Butterfly is generally accepted as one of the toughest of all strokes both in terms of technique and strength. The butterfly technique burns around 750 calories per hour, working the abdominals, triceps, pectorals, shoulders and quadriceps. Perfecting this physically demanding stoke can often be difficult.
To help, the team here at Zoggs have put together a number of expert tips along with a useful video to help you successfully improve your butterfly technique….
Body & Hips Your body should be as close as possible to the water's surface when completing this stroke. The hips are key to butterfly, acting as a pivot point.
Your stroke should start with your arms forwards and your eyes looking slightly ahead. Press down your head as your hips move upwards and when you are underwater, tuck your chin into your chest. The stroke should be both continuous and fluid.
Arms As you pull with your arms, push your chin forwards to get ready to breathe. Then raise your eyes slightly so that you are looking down and forwards. After each breath, your head should re-enter the water before your hands.
Shoulder strength is crucial to butterfly. Elbows should remain slightly bent and hands face palms down.
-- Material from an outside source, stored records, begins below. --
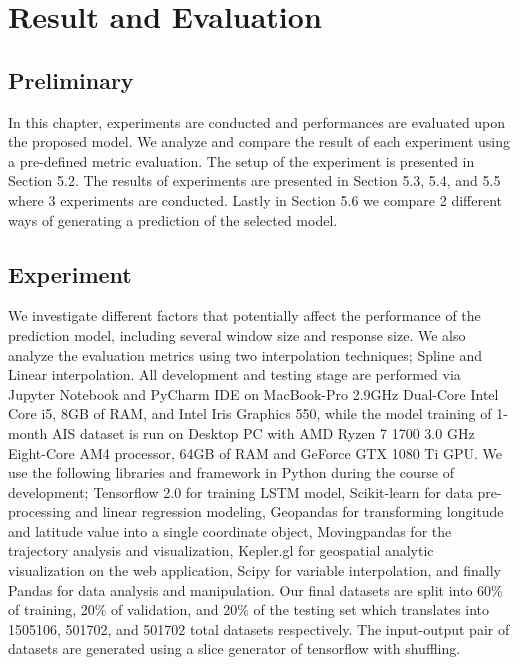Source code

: 
\chapter{Result and Evaluation}
\label{ch:noodle}
\vspace{2em}

\section{Preliminary}
In this chapter, experiments are conducted and performances are evaluated upon the proposed model. We analyze and compare the result of each experiment using a pre-defined metric evaluation. The setup of the experiment is presented in Section 5.2. The results of experiments are presented in Section 5.3, 5.4, and 5.5 where 3 experiments are conducted. Lastly in Section 5.6 we compare 2 different ways of generating a prediction of the selected model.

\section{Experiment}
We investigate different factors that potentially affect the performance of the prediction model, including several window size and response size. We also analyze the evaluation metrics using two interpolation techniques; Spline and Linear interpolation. All development and testing stage are performed via Jupyter Notebook and PyCharm IDE on MacBook-Pro 2.9GHz Dual-Core Intel Core i5, 8GB of RAM, and Intel Iris Graphics 550,  while the model training of 1-month AIS dataset is run on Desktop PC with AMD Ryzen 7 1700 3.0 GHz Eight-Core AM4 processor, 64GB of RAM and GeForce GTX 1080 Ti GPU. We use the following libraries and framework in Python during the course of development; Tensorflow 2.0 for training LSTM model, Scikit-learn for data pre-processing and linear regression modeling, Geopandas for transforming longitude and latitude value into a single coordinate object, Movingpandas for the trajectory analysis and visualization, Kepler.gl for geospatial analytic visualization on the web application, Scipy for variable interpolation, and finally Pandas for data analysis and manipulation. Our final datasets are split into 60\% of training, 20\% of validation, and 20\% of the testing set which translates into 1505106, 501702, and 501702 total datasets respectively. The input-output pair of datasets are generated using a slice generator of tensorflow with shuffling.

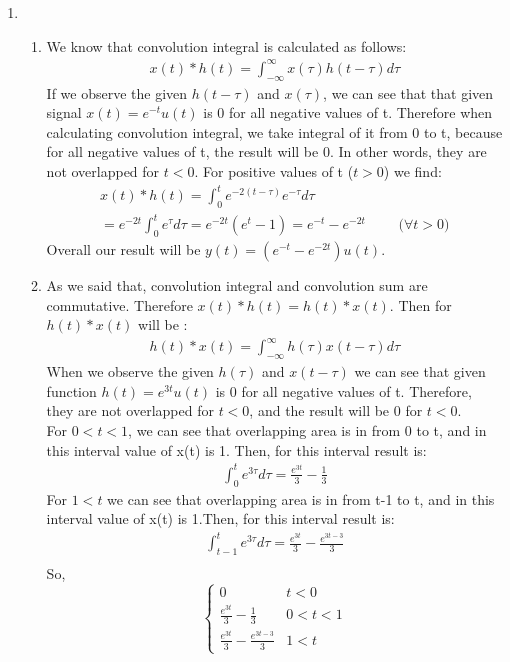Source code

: \documentclass[10pt,a4paper, margin=1in]{article}
\begin{document}
\begin{enumerate}
\item %
    \begin{enumerate}
    \item %
    We know that convolution integral is calculated as follows:
    \begin{gather*}
        x(t)\ast h(t) = \int_{-\infty}^\infty x(\tau)h(t-\tau)d\tau
    \end{gather*}
    If we observe the given $h(t-\tau)$ and $x(\tau)$, we can see that that given signal $x(t)=e^{-t}u(t)$ is 0 for all negative values of t. Therefore when calculating convolution integral, we take integral of it from 0 to t, because for all negative values of t, the result will be 0. In other words, they are not overlapped for $t<0$. For positive values of t ($t>0$) we find: 
    \begin{gather*}
        x(t)*h(t) = \int_0^t e^{-2(t-\tau)}e^{-\tau}d\tau \\
        = e^{-2t} \int_{0}^t e^\tau d\tau = e^{-2t}(e^t-1)=e^{-t}-e^{-2t} \text{$\qquad$ ($\forall t > 0$)}
    \end{gather*}
    Overall our result will be $y(t)=(e^{-t}-e^{-2t})u(t)$.
    \item %
    As we said that, convolution integral and convolution sum are commutative. Therefore $x(t)*h(t)=h(t)*x(t)$. Then for $h(t)*x(t)$ will be : 
    \begin{gather*}
        h(t)\ast x(t) = \int_{-\infty}^\infty h(\tau)x(t-\tau)d\tau
    \end{gather*}
    When we observe the given $h(\tau)$ and $x(t-\tau)$ we can see that given function $h(t)=e^{3t}u(t)$ is 0 for all negative values of t. Therefore, they are not overlapped for $t<0$, and the result will be 0 for $t<0$. \\
    For $0<t<1$, we can see that overlapping area is in from 0 to t, and in this interval value of x(t) is 1. Then, for this interval result is: 
    \begin{gather*}
        \int_0^t e^{3\tau}d\tau = \frac{e^{3t}}{3}-\frac{1}{3}
    \end{gather*}
    For $1<t$ we can see that overlapping area is in from t-1 to t, and in this interval value of x(t) is 1.Then, for this interval result is:
    \begin{gather*}
        \int_{t-1}^t e^{3\tau}d\tau= \frac{e^{3t}}{3}-\frac{e^{3t-3}}{3}\\
    \end{gather*}
    So,
        \[ \begin{cases}
      0 & t< 0 \\
      \frac{e^{3t}}{3}-\frac{1}{3} & 0<t<1 \\
      \frac{e^{3t}}{3}-\frac{e^{3t-3}}{3} &  1<t 


\end{cases}\]
\end{enumerate}
\end{enumerate}
\end{document}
Your thumbs should be the first part of the hand to enter the water and they should do so in front of your shoulders. Then start immediately to pull your arms towards your feet. Arms should not be pulled straight back, instead keep your elbows high to form a hooking action. When your arms reach your thighs, your hands should be lifted out of the water and thrown forwards.
See the below video to see these tips in action.
Legs Butterfly kick should be strong but gentle, as kicking too hard will interrupt the flowing action of the arms. Your legs need to be close together but not touching so that you are able to turn your feet in slightly. As your hands enter the water, kick down with your legs, following with another kick down again when your hands leave the water. At the end of each kick, your legs should be straight with pointed toes.
Breathing When you breathe is very important with butterfly! When your arms have almost reached your thighs, push your chin forward to breathe so that your mouth comes out of the water. Breathing every other stroke is the preferred technique for many, and remember your breaths should be quick but not forceful.